When the curtain ascends I am my role. Oh, how fantastic I feel! My cheeks are hot and I move about the stage at ease. I am born for this. I let myself flow, be led by the spirit of the character. The audience is mine. A shout comes when my character is about to end her life for love. Take me with you! I hear. Take me with you! The rest of the audience follows. And then there is the sob, the whole theater. It sounds like an incredible tide. Wave after wave. Sky high. Vast, wrapping my ears.
The performance is a success. It turns out to be the best opportunity I could ever hope for-Mr. Zhao Taimo and a group of critics he had invited to review the show are among the audience. He didn't call in advance to make reservations because he was aware that the show had been slow and that seats would not be a problem.
Yunhe's tears pour uncontrollably. The heroine finally wins her lover's affection. But her tears are not for her character. They are for herself, her victory, that she had outshone her rival, that she can no longer be ignored. And that she had single-handedly made all this happen herself.

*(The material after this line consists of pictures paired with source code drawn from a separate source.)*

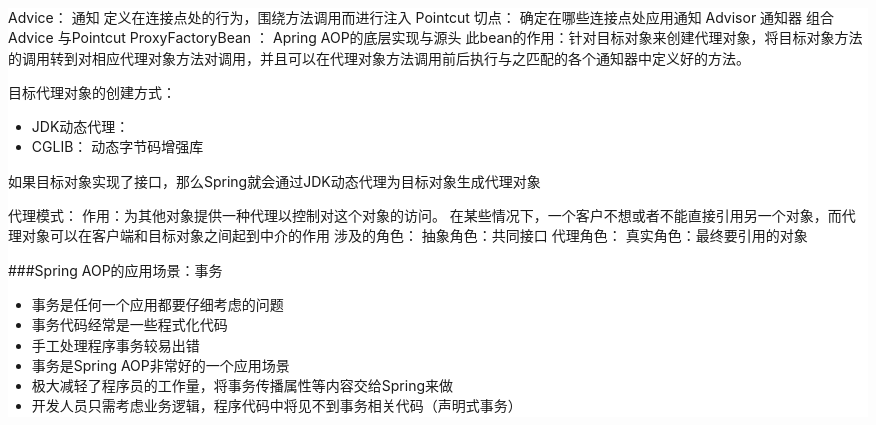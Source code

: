 Advice： 通知 定义在连接点处的行为，围绕方法调用而进行注入
Pointcut 切点： 确定在哪些连接点处应用通知
Advisor 通知器 组合Advice 与Pointcut 
ProxyFactoryBean  ： Apring AOP的底层实现与源头
此bean的作用：针对目标对象来创建代理对象，将目标对象方法的调用转到对相应代理对象方法对调用，并且可以在代理对象方法调用前后执行与之匹配的各个通知器中定义好的方法。

目标代理对象的创建方式：
* JDK动态代理：
* CGLIB： 动态字节码增强库

如果目标对象实现了接口，那么Spring就会通过JDK动态代理为目标对象生成代理对象

代理模式：
作用：为其他对象提供一种代理以控制对这个对象的访问。
在某些情况下，一个客户不想或者不能直接引用另一个对象，而代理对象可以在客户端和目标对象之间起到中介的作用
涉及的角色：
抽象角色：共同接口
代理角色：
真实角色：最终要引用的对象

###Spring AOP的应用场景：事务
* 事务是任何一个应用都要仔细考虑的问题
* 事务代码经常是一些程式化代码
* 手工处理程序事务较易出错
* 事务是Spring AOP非常好的一个应用场景
* 极大减轻了程序员的工作量，将事务传播属性等内容交给Spring来做
* 开发人员只需考虑业务逻辑，程序代码中将见不到事务相关代码（声明式事务）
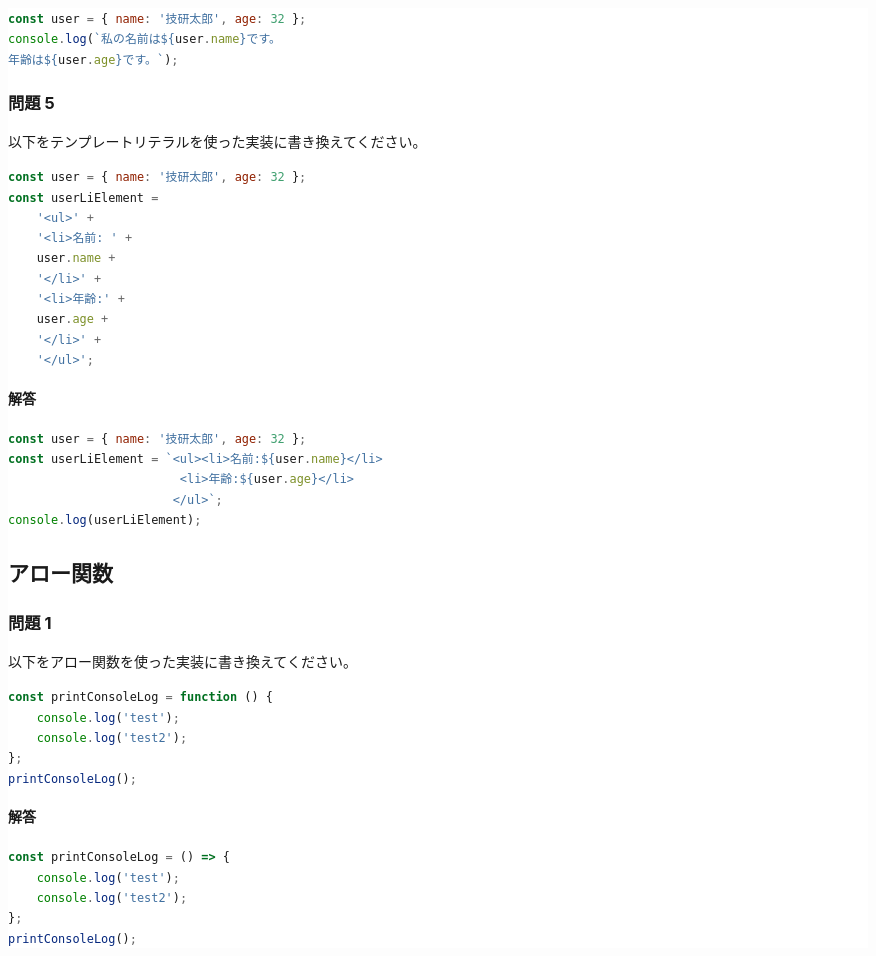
 ```javascript
const user = { name: '技研太郎', age: 32 };
console.log(`私の名前は${user.name}です。
年齢は${user.age}です。`);
```

### 問題 5

以下をテンプレートリテラルを使った実装に書き換えてください。

```javascript
const user = { name: '技研太郎', age: 32 };
const userLiElement =
    '<ul>' +
    '<li>名前: ' +
    user.name +
    '</li>' +
    '<li>年齢:' +
    user.age +
    '</li>' +
    '</ul>';
```

#### 解答

```javascript
const user = { name: '技研太郎', age: 32 };
const userLiElement = `<ul><li>名前:${user.name}</li>
                        <li>年齢:${user.age}</li>
                       </ul>`;
console.log(userLiElement);
```

## アロー関数

### 問題 1

以下をアロー関数を使った実装に書き換えてください。

```javascript
const printConsoleLog = function () {
    console.log('test');
    console.log('test2');
};
printConsoleLog();
```

#### 解答

```javascript
const printConsoleLog = () => {
    console.log('test');
    console.log('test2');
};
printConsoleLog();
```
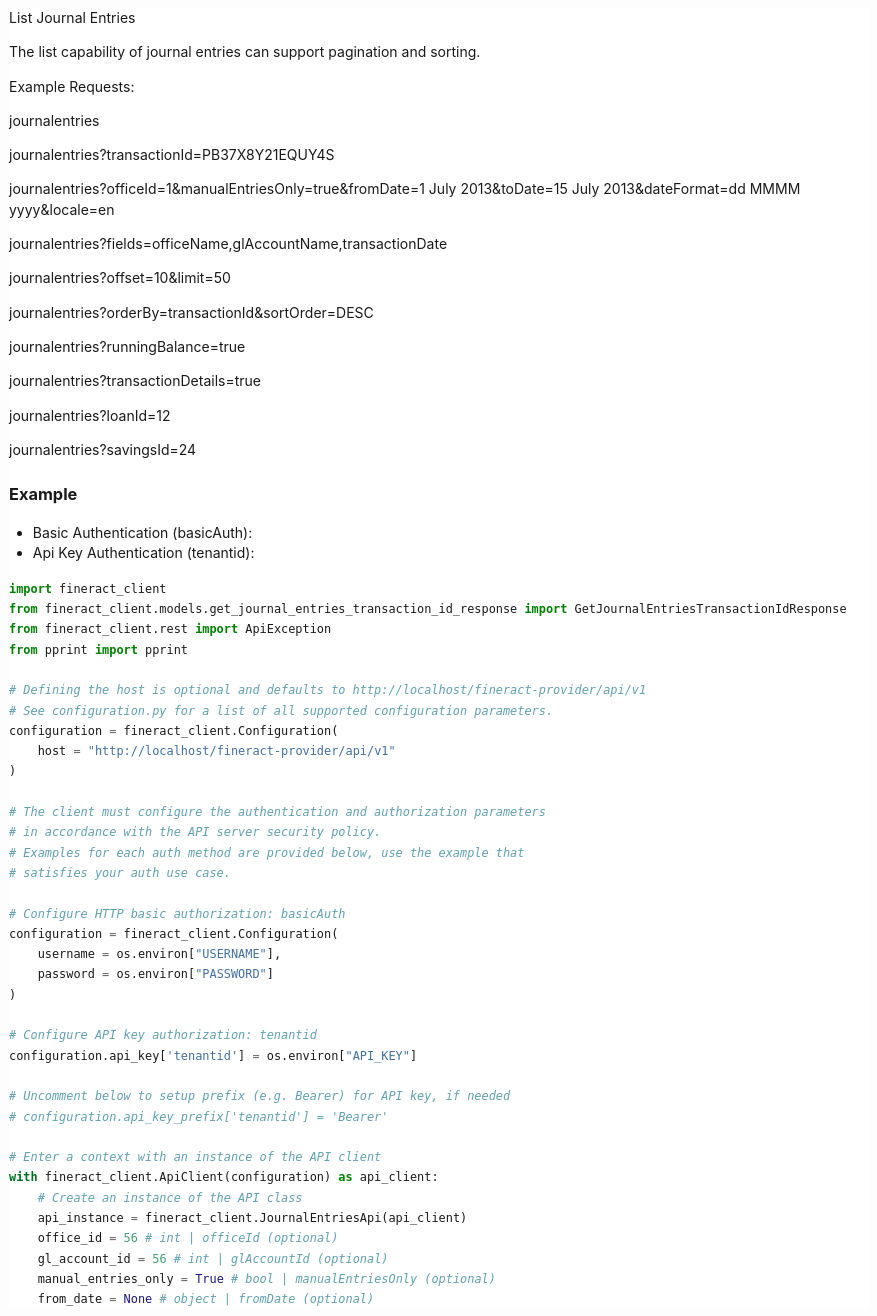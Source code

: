 List Journal Entries

The list capability of journal entries can support pagination and sorting.

Example Requests:

journalentries

journalentries?transactionId=PB37X8Y21EQUY4S

journalentries?officeId=1&manualEntriesOnly=true&fromDate=1 July 2013&toDate=15 July 2013&dateFormat=dd MMMM yyyy&locale=en

journalentries?fields=officeName,glAccountName,transactionDate

journalentries?offset=10&limit=50

journalentries?orderBy=transactionId&sortOrder=DESC

journalentries?runningBalance=true

journalentries?transactionDetails=true

journalentries?loanId=12

journalentries?savingsId=24

### Example

* Basic Authentication (basicAuth):
* Api Key Authentication (tenantid):

```python
import fineract_client
from fineract_client.models.get_journal_entries_transaction_id_response import GetJournalEntriesTransactionIdResponse
from fineract_client.rest import ApiException
from pprint import pprint

# Defining the host is optional and defaults to http://localhost/fineract-provider/api/v1
# See configuration.py for a list of all supported configuration parameters.
configuration = fineract_client.Configuration(
    host = "http://localhost/fineract-provider/api/v1"
)

# The client must configure the authentication and authorization parameters
# in accordance with the API server security policy.
# Examples for each auth method are provided below, use the example that
# satisfies your auth use case.

# Configure HTTP basic authorization: basicAuth
configuration = fineract_client.Configuration(
    username = os.environ["USERNAME"],
    password = os.environ["PASSWORD"]
)

# Configure API key authorization: tenantid
configuration.api_key['tenantid'] = os.environ["API_KEY"]

# Uncomment below to setup prefix (e.g. Bearer) for API key, if needed
# configuration.api_key_prefix['tenantid'] = 'Bearer'

# Enter a context with an instance of the API client
with fineract_client.ApiClient(configuration) as api_client:
    # Create an instance of the API class
    api_instance = fineract_client.JournalEntriesApi(api_client)
    office_id = 56 # int | officeId (optional)
    gl_account_id = 56 # int | glAccountId (optional)
    manual_entries_only = True # bool | manualEntriesOnly (optional)
    from_date = None # object | fromDate (optional)
```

Backstage, as she is being helped to remove her makeup and costume, she breaks down again. The sob comes so suddenly, with such an overwhelming impact, that she grabs the door and dashes out.
***
The year is 1930. Right after her first appearance on the stage, the theater is shut down. And then the troupe and the school. The reasons are lack of funds and political instability. Unable to pay its debts, China submits itself to deeper and wider foreign penetration. The infighting between warlords has exhausted the peasants and months of drought have devastated the landscape. By the time Yunhe decides to pack up, everybody else has already left. It is like a forest on fire where all the animals run for their lives.